Generally, electric cable connections have not been illustrated, but have been explained in this description.

Referring to the exploded view of Fig. 9, the different parts of the embodiment of the sensor activated fluid dispensing module 55 illustrated in Figs. 4 and 5 will be explained in the following. A Printed Circuit Board (PCB) 1 containing an LED and a toggle switch is adapted to be connected by means of a cable to a releasable electric connection 58 of single printed circuit board 31 including the motor controller and the sensor controller. In the illustrated embodiment, the single printed circuit board 31 includes three releasable electric connections 58 for the above-mentioned LED, for the above-mentioned toggle switch and for the object detection sensor 2. However, in another embodiment, one single releasable electric connection 58 (one single socket) may be provided for the above-mentioned LED, for the above-mentioned toggle switch and for the object detection sensor 2. In that case, one plug fitting into a single socket on the single printed circuit board 31 may be arranged on three different respective cables.

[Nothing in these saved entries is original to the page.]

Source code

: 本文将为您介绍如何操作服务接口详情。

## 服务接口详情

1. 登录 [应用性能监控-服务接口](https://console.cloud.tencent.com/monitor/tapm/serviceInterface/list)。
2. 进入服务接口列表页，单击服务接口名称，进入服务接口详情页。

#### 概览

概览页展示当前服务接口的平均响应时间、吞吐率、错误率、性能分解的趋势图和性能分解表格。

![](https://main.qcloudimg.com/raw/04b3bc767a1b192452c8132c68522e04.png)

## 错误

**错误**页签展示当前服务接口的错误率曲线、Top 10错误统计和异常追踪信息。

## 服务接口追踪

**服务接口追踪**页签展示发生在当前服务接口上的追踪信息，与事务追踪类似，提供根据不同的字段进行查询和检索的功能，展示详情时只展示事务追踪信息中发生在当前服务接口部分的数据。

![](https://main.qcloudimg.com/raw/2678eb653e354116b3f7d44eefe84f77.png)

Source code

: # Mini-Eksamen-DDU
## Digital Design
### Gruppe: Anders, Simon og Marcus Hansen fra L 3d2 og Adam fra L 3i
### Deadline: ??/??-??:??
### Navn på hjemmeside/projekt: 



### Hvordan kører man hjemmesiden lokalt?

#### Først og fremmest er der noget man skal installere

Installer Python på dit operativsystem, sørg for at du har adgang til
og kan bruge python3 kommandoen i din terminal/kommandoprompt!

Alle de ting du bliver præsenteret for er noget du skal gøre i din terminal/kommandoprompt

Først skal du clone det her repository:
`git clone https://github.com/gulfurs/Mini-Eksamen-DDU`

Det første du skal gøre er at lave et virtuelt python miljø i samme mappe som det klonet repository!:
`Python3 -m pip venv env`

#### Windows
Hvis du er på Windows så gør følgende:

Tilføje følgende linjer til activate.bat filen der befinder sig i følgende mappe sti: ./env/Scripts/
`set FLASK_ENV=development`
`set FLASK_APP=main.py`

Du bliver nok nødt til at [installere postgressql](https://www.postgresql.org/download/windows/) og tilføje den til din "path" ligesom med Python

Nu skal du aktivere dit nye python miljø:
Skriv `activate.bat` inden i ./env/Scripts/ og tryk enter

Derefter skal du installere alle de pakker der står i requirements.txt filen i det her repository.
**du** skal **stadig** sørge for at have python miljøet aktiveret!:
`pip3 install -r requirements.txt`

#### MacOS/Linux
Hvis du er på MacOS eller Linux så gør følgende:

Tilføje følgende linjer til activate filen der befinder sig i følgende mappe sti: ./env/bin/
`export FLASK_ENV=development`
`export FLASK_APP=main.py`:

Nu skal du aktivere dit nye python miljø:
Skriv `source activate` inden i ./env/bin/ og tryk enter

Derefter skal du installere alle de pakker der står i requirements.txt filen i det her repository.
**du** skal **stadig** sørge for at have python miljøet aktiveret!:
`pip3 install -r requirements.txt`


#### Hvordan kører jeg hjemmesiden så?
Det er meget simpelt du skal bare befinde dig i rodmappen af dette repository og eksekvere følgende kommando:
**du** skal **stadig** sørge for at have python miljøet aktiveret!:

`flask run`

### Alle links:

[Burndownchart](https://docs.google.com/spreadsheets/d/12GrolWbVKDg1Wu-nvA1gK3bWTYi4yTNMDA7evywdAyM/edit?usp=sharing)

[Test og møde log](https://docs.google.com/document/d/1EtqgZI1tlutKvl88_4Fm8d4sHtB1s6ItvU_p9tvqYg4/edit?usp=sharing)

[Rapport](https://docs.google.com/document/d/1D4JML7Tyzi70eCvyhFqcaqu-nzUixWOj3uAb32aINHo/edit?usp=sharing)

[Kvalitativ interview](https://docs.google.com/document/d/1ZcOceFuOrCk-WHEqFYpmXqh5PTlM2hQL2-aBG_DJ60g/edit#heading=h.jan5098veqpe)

The above-mentioned LED may be used to indicate each dispensing operation and the toggle switch may allow users to control dosage volume. For example, a control circuit arranged on the single printed circuit board 31 may be so adapted that when a user presses the toggle switch a certain number of times rapidly after each other, an amount of fluid (dosage volume) corresponding to said number will be dispensed at following dispensing operations until the dosage volume is adjusted again.

The object detection sensor 2 has the form of a Printed Circuit Board containing the object detection sensor. The object detection sensor 2 may for instance use Infrared Light (IR) or a laser to detect when an object is near the sensor.

The main housing 64 is composed by the housing upper part 10 which snaps to the housing lower part 11 and provides area for the pipe forming the fluid outlet 61. A housing O-ring 9 provides sealing between upper and lower housing parts.

In the following an embodiment of the electric motor 56 will be explained. Other embodiments of brushless motors may also be employed.

A motor O-ring 5 provides sealing between the electric motor 56 and the upper housing part. A rear bushing 40 for the electric motor locates the motor spindle 33 at its upper end and allows for low friction revolutions. A motor cap 32 for the electric motor locates the rear bushing 40 and caps the motor assembly. Furthermore, openings 63 allow space for the releasable electric connections 58.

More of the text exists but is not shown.